Given information:
=== Section Start ===

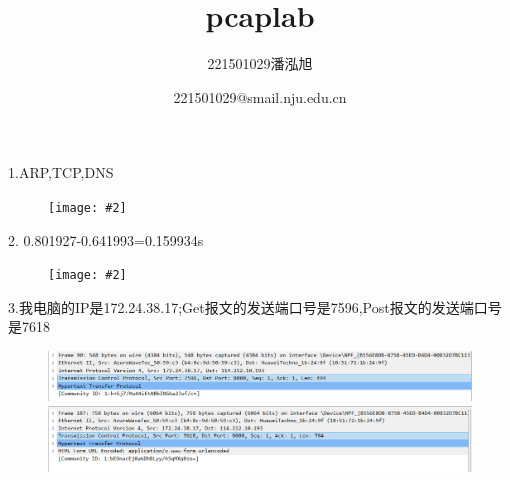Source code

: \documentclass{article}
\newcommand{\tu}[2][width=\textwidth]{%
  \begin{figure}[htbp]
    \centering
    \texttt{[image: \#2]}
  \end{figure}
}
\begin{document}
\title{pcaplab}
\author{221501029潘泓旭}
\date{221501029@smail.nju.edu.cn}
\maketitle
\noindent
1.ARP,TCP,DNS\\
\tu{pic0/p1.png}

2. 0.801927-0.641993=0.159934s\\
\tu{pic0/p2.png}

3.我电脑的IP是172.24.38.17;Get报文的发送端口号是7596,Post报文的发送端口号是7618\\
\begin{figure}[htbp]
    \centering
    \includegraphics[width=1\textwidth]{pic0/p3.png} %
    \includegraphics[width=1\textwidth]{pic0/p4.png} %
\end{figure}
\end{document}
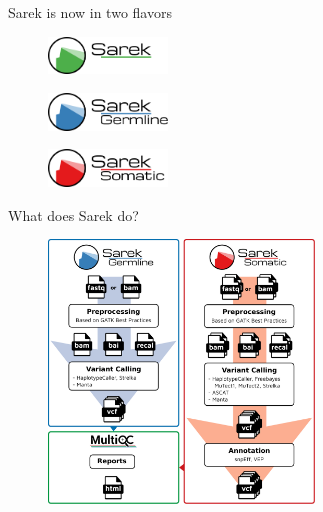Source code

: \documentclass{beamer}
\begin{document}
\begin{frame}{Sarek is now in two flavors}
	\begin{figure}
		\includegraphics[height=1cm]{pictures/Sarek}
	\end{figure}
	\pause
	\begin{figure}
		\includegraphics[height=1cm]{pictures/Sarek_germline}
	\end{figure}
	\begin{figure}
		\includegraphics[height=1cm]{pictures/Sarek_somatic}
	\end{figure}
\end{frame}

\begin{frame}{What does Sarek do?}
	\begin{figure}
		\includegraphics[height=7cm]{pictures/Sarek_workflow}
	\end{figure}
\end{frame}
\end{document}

=== Section End ===
=== Section Start ===

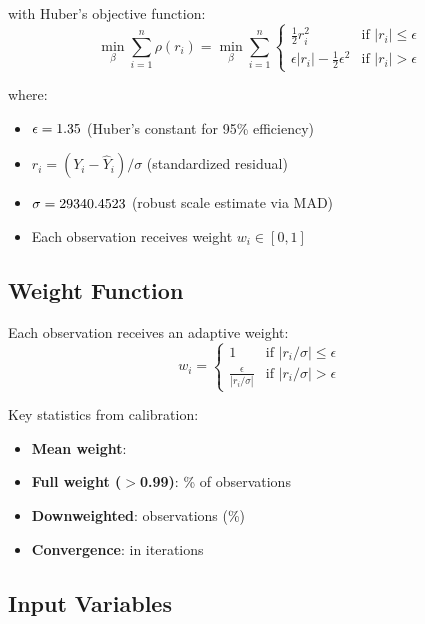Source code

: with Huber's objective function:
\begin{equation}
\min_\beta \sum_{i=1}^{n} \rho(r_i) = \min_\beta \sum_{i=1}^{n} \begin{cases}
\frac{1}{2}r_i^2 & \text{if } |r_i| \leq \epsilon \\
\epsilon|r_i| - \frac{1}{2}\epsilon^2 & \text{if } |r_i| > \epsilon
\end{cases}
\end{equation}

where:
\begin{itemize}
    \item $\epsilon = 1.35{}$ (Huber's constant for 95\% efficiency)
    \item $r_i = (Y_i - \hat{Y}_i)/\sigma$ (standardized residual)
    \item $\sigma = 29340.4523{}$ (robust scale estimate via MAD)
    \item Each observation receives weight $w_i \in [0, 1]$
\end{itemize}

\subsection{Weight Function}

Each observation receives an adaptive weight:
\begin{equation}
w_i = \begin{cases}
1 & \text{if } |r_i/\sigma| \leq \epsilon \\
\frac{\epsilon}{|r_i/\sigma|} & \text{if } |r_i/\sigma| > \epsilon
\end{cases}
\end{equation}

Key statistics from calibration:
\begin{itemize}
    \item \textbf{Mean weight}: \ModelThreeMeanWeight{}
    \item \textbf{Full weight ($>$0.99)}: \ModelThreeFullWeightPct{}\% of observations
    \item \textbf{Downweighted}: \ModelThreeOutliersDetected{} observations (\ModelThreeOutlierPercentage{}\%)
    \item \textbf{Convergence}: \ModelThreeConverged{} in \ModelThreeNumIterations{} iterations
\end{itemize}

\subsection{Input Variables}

=== Section End ===

What you need to do: Copy down every line of the entries containing the word "textwidth".

Solved exercise:
\newcommand{\tu}[2][width=\textwidth]{%
    \includegraphics[width=1\textwidth]{pic0/p3.png} %
    \includegraphics[width=1\textwidth]{pic0/p4.png} %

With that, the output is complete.